Her Majesty’s CU in Trouble Again for Alleged Sale of Fake CDs: SEC
A company offering allegedly fraudulent and unregistered certificates of deposits under the name Her Majesty’s Credit Union was recently hit with a legal complaint from the SEC.
According to the Nov. 8 complaint filed in the U.S. District Court for the District of Colorado, from 2008 through September 2012, Stanley B. McDuffie, HMCU and its website allegedly targeted investors by offering CDs with above-market rates.
In its recent complaint, the SEC said HMCU is actually the trade name of a for-profit corporation that is controlled by McDuffie.

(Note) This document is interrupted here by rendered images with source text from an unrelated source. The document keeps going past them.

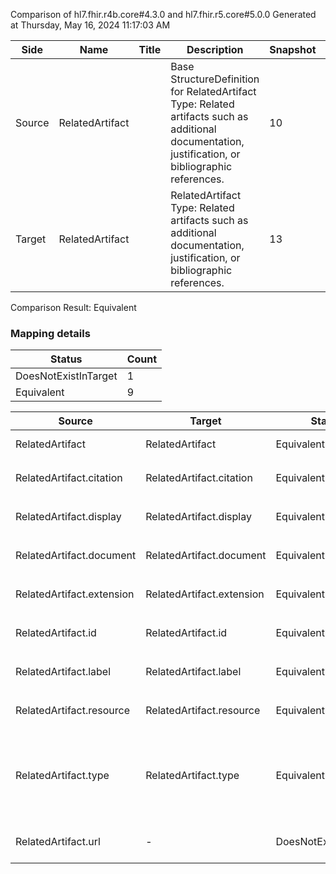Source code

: Comparison of hl7.fhir.r4b.core#4.3.0 and hl7.fhir.r5.core#5.0.0
Generated at Thursday, May 16, 2024 11:17:03 AM

| Side | Name | Title | Description | Snapshot | Differential |
| --- | --- | --- | --- | --- | --- |
| Source | RelatedArtifact |  | Base StructureDefinition for RelatedArtifact Type: Related artifacts such as additional documentation, justification, or bibliographic references. | 10 | 8 |
| Target | RelatedArtifact |  | RelatedArtifact Type: Related artifacts such as additional documentation, justification, or bibliographic references. | 13 | 11 |


Comparison Result: Equivalent


### Mapping details

| Status | Count |
| ------ | ----- |
DoesNotExistInTarget | 1 |
Equivalent | 9 |


| Source | Target | Status | Message |
| ------ | ------ | ------ | ------- |
| RelatedArtifact | RelatedArtifact | Equivalent | R4B `RelatedArtifact` maps as Equivalent to R5 `RelatedArtifact` |
| RelatedArtifact.citation | RelatedArtifact.citation | Equivalent | R4B `RelatedArtifact.citation` maps as Equivalent to R5 `RelatedArtifact.citation` |
| RelatedArtifact.display | RelatedArtifact.display | Equivalent | R4B `RelatedArtifact.display` maps as Equivalent to R5 `RelatedArtifact.display` |
| RelatedArtifact.document | RelatedArtifact.document | Equivalent | R4B `RelatedArtifact.document` maps as Equivalent to R5 `RelatedArtifact.document` |
| RelatedArtifact.extension | RelatedArtifact.extension | Equivalent | R4B `RelatedArtifact.extension` maps as Equivalent to R5 `RelatedArtifact.extension` |
| RelatedArtifact.id | RelatedArtifact.id | Equivalent | R4B `RelatedArtifact.id` maps as Equivalent to R5 `RelatedArtifact.id` |
| RelatedArtifact.label | RelatedArtifact.label | Equivalent | R4B `RelatedArtifact.label` maps as Equivalent to R5 `RelatedArtifact.label` |
| RelatedArtifact.resource | RelatedArtifact.resource | Equivalent | R4B `RelatedArtifact.resource` maps as Equivalent to R5 `RelatedArtifact.resource` |
| RelatedArtifact.type | RelatedArtifact.type | Equivalent | R4B `RelatedArtifact.type` maps as Equivalent to R5 `RelatedArtifact.type` - type has compatible required binding for code type: http://hl7.org/fhir/ValueSet/related-artifact-type|4.3.0 and http://hl7.org/fhir/ValueSet/related-artifact-type|5.0.0 (Equivalent) |
| RelatedArtifact.url | - | DoesNotExistInTarget | R4B `RelatedArtifact.url` does not appear in the target and has no mapping for `RelatedArtifact`. |

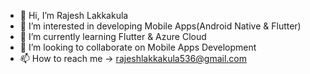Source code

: - 👋 Hi, I’m Rajesh Lakkakula
- 👀 I’m interested in developing Mobile Apps(Android Native & Flutter)
- 🌱 I’m currently learning Flutter & Azure Cloud
- 💞️ I’m looking to collaborate on Mobile Apps Development
- 📫 How to reach me  -> rajeshlakkakula536@gmail.com

<!---
rajtechi/rajtechi is a ✨ special ✨ repository because its `README.md` (this file) appears on your GitHub profile.
You can click the Preview link to take a look at your changes.
--->
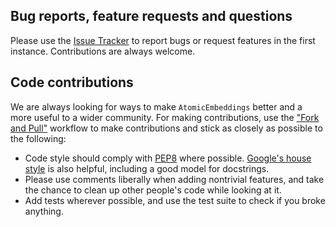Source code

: ## Bug reports, feature requests and questions

Please use the [Issue Tracker](https://github.com/WMD-group/Atomic_Embeddings/issues) to report bugs or request features in the first instance. Contributions are always welcome. 

## Code contributions

We are always looking for ways to make `AtomicEmbeddings` better and a more useful to a wider community. For making contributions, use the ["Fork and Pull"](https://docs.github.com/en/get-started/quickstart/contributing-to-projects) workflow to make contributions and stick as closely as possible to the following:

* Code style should comply with [PEP8](https://peps.python.org/pep-0008/) where possible. [Google's house style](https://google.github.io/styleguide/pyguide.html) is also helpful, including a good model for docstrings.
* Please use comments liberally when adding nontrivial features, and take the chance to clean up other people's code while looking at it.
* Add tests wherever possible, and use the test suite to check if you broke anything.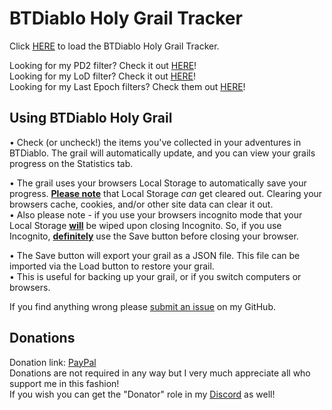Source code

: # BTDiablo Holy Grail Tracker

Click [HERE](https://wolfieeiflow.github.io/btdholygrail/) to load the BTDiablo Holy Grail Tracker.

Looking for my PD2 filter? Check it out [HERE](https://github.com/WolfieeifloW/pd2filter)!  
Looking for my LoD filter? Check it out [HERE](https://github.com/WolfieeifloW/lodfilter)!  
Looking for my Last Epoch filters? Check them out [HERE](https://github.com/WolfieeifloW/lefilter)!

## Using BTDiablo Holy Grail
• Check (or uncheck!) the items you've collected in your adventures in BTDiablo. The grail will automatically update, and you can view your grails progress on the Statistics tab.

• The grail uses your browsers Local Storage to automatically save your progress. **<ins>Please note</ins>** that Local Storage *can* get cleared out. Clearing your browsers cache, cookies, and/or other site data can clear it out.  
• Also please note - if you use your browsers incognito mode that your Local Storage **<ins>will</ins>** be wiped upon closing Incognito. So, if you use Incognito, **<ins>definitely</ins>** use the Save button before closing your browser.

• The Save button will export your grail as a JSON file. This file can be imported via the Load button to restore your grail.  
• This is useful for backing up your grail, or if you switch computers or browsers.

If you find anything wrong please <a href="https://github.com/WolfieeifloW/btdholygrail/issues/new" target="_blank">submit an issue</a> on my GitHub.

## Donations
Donation link: [PayPal](https://paypal.me/wolfieeiflow?country.x=CA&locale.x=en_US)  
Donations are not required in any way but I very much appreciate all who support me in this fashion!  
If you wish you can get the "Donator" role in my [Discord](https://github.com/WolfieeifloW/pd2filter#discord) as well!
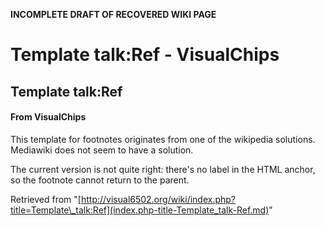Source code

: **INCOMPLETE DRAFT OF RECOVERED WIKI PAGE**

# Template talk:Ref - VisualChips

## Template talk:Ref

#### From VisualChips

This template for footnotes originates from one of the wikipedia solutions. Mediawiki does not seem to have a solution.

The current version is not quite right: there's no label in the HTML anchor, so the footnote cannot return to the parent.

Retrieved from "[http://visual6502.org/wiki/index.php?title=Template\_talk:Ref](index.php-title-Template_talk-Ref.md)"

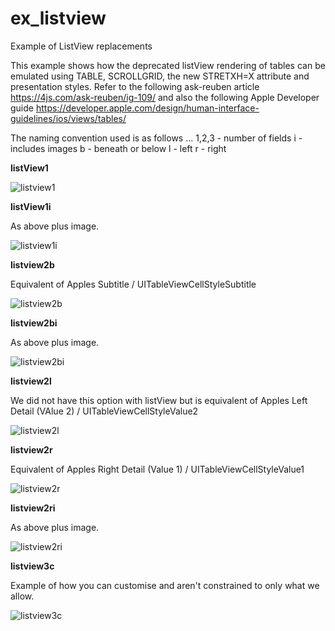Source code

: # ex_listview
Example of ListView replacements 

This example shows how the deprecated listView rendering of tables can be emulated using TABLE, SCROLLGRID, the new STRETXH=X attribute and presentation styles.  Refer to the following ask-reuben article https://4js.com/ask-reuben/ig-109/ and also the following Apple Developer guide https://developer.apple.com/design/human-interface-guidelines/ios/views/tables/

The naming convention used is as follows ...
1,2,3 - number of fields
i - includes images
b - beneath or below
l - left
r - right

**listView1**

![listview1](https://user-images.githubusercontent.com/13615993/169744459-54a97251-8828-4731-9120-83ae93556a6e.png)

**listView1i**

As above plus image.

![listview1i](https://user-images.githubusercontent.com/13615993/169744465-d6d399bb-353b-4305-86a3-d8b832d90a89.png)

**listview2b**

Equivalent of Apples Subtitle / UITableViewCellStyleSubtitle

![listview2b](https://user-images.githubusercontent.com/13615993/169744468-8fc28361-9114-499d-9748-bb1a7fce9de0.png)

**listview2bi**

As above plus image.

![listview2bi](https://user-images.githubusercontent.com/13615993/169744471-2d58b7a5-8c00-41e4-8e88-d90731564138.png)

**listview2l**

We did not have this option with listView but is equivalent of Apples Left Detail (VAlue 2) / UITableViewCellStyleValue2

![listview2l](https://user-images.githubusercontent.com/13615993/169744475-a677271a-104d-415e-b8dc-75d2aea58f46.png)

**listview2r**

Equivalent of Apples Right Detail (Value 1) / UITableViewCellStyleValue1

![listview2r](https://user-images.githubusercontent.com/13615993/169744476-db61982f-a617-47fe-a81e-7baddcd73647.png)

**listview2ri**

As above plus image.

![listview2ri](https://user-images.githubusercontent.com/13615993/169744478-13388a6d-309e-44a2-965c-1d3f807ed2cc.png)

**listview3c**

Example of how you can customise and aren't constrained to only what we allow.  

![listview3c](https://user-images.githubusercontent.com/13615993/169744480-23076c60-1177-448e-add5-805d4bfdce77.png)

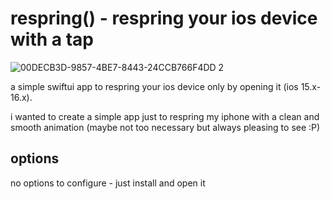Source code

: # respring() - respring your ios device with a tap

![00DECB3D-9857-4BE7-8443-24CCB766F4DD 2](https://user-images.githubusercontent.com/80768380/218546891-b4d4c09b-5b5e-40b9-9edb-38e0164ec163.png)

a simple swiftui app to respring your ios device only by opening it (ios 15.x-16.x).

i wanted to create a simple app just to respring my iphone with a clean and smooth animation (maybe not too necessary but always pleasing to see :P)

## options
no options to configure - just install and open it
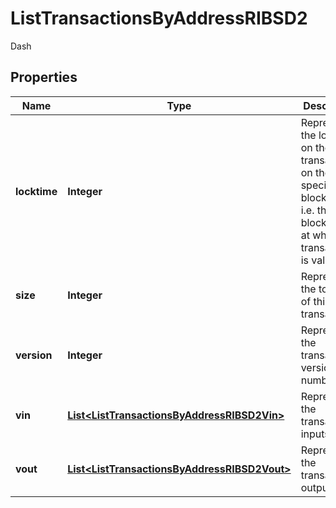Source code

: 

# ListTransactionsByAddressRIBSD2

Dash

## Properties

Name | Type | Description | Notes
------------ | ------------- | ------------- | -------------
**locktime** | **Integer** | Represents the locktime on the transaction on the specific blockchain, i.e. the blockheight at which the transaction is valid. | 
**size** | **Integer** | Represents the total size of this transaction. | 
**version** | **Integer** | Represents the transaction&#39;s version number. | 
**vin** | [**List&lt;ListTransactionsByAddressRIBSD2Vin&gt;**](ListTransactionsByAddressRIBSD2Vin.md) | Represents the transaction inputs. | 
**vout** | [**List&lt;ListTransactionsByAddressRIBSD2Vout&gt;**](ListTransactionsByAddressRIBSD2Vout.md) | Represents the transaction outputs. | 



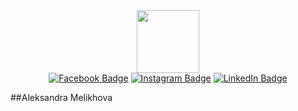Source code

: <div id="header" align="center">
  <img src="https://media.giphy.com/media/xT8qBt3pdiCZrk3erS/giphy.gif" width="100"/>
  <div id="badges">
    <a href='https://www.facebook.com/alex.melihova'><img src="https://img.shields.io/badge/Facebook-blue?logo=facebook&logoColor=white&style=for-the-badge" alt="Facebook Badge"/></a>
    <a href='https://www.instagram.com/orm_viking/'><img src="https://img.shields.io/badge/Instagram-red?logo=instagram&logoColor=white&style=for-the-badge" alt="Instagram Badge"/></a>
    <a href='https://www.linkedin.com/in/ormviking/'><img src="https://img.shields.io/badge/LinkedIn-blue?logo=linkedin&logoColor=white&style=for-the-badge" alt="LinkedIn Badge"/></a>
  </div>
  <img src="https://komarev.com/ghpvc/?username=ormviking&style=flat-square&color=blue" alt=""/> 
</div>

##Aleksandra Melikhova


<!--
**ormviking/ormviking** is a ✨ _special_ ✨ repository because its `README.md` (this file) appears on your GitHub profile.

Here are some ideas to get you started:

- 🔭 I’m currently working on ...
- 🌱 I’m currently learning ...
- 👯 I’m looking to collaborate on ...
- 🤔 I’m looking for help with ...
- 💬 Ask me about ...
- 📫 How to reach me: ...
- 😄 Pronouns: ...
- ⚡ Fun fact: ...
-->

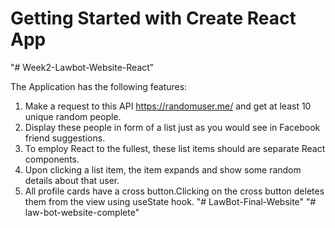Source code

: # Getting Started with Create React App

"# Week2-Lawbot-Website-React" 

The Application has the following features:

 1. Make a request to this API https://randomuser.me/ and get at least 10 unique random people. 
 2. Display these people in form of a list just as you would see in Facebook friend suggestions. 
 3. To employ React to the fullest, these list items should are separate React components. 
 4. Upon clicking a list item, the item expands and show some random details about that user.
 5. All profile cards have a cross button.Clicking on the cross button deletes them from the view using useState hook.
"# LawBot-Final-Website" 
"# law-bot-website-complete"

Instead of investing or loaning CD deposits, the SEC said McDuffie and HMCU deposited investor funds into financial institution accounts held by HMCU, and then allegedly misappropriated the funds for personal and business expenses, causing investors to lose most of their principal and rendering it impossible for HMCU to make required interest payments.
The SEC said McDuffie made misleading statements saying HMCU was a secure credit union that was regulated and that it held insurance covering investor deposits.
McDuffie has several aliases including Stanley Roberson and Stanley Battle, according to the SEC.
The U.S. Virgin Islands-based entity has come under scrutiny from the NCUA and other regulators over the past few years.
In December 2010, a Colorado judge sentenced Roberson to six months in jail for not complying with a subpoena by Colorado officials investigating the credit union's sales of certain securities.
In June 2011, the NCUA prohibited Roberson from any future work at any federally insured financial institution.
HMCU has never been a federally or state-chartered credit union, has never been regulated as a credit union by any government authority, has never held insurance covering its investor deposits, and has never been insured by Lloyd's of London as it has claimed, according to the SEC.
In addition to charging McDuffie with engaging in schemes to defraud and violating sections of the Securities Act, the SEC has also charged him with offering and selling unregistered securities, obtaining money or property on the basis of misleading statements and omission, and making misleading statements and omissions.
The SEC said it is asking the court for relief in the form of a finding that the defendants committed the violations and that unless restrained will continue to do so. The agency has also sought an injunction to permanently restrain and enjoin the defendants from violating the laws as alleged against them in the SEC complaint and order the defendants to disgorge any and all illegal gains and pay civil money penalties, as well as any other relief the court may deem appropriate.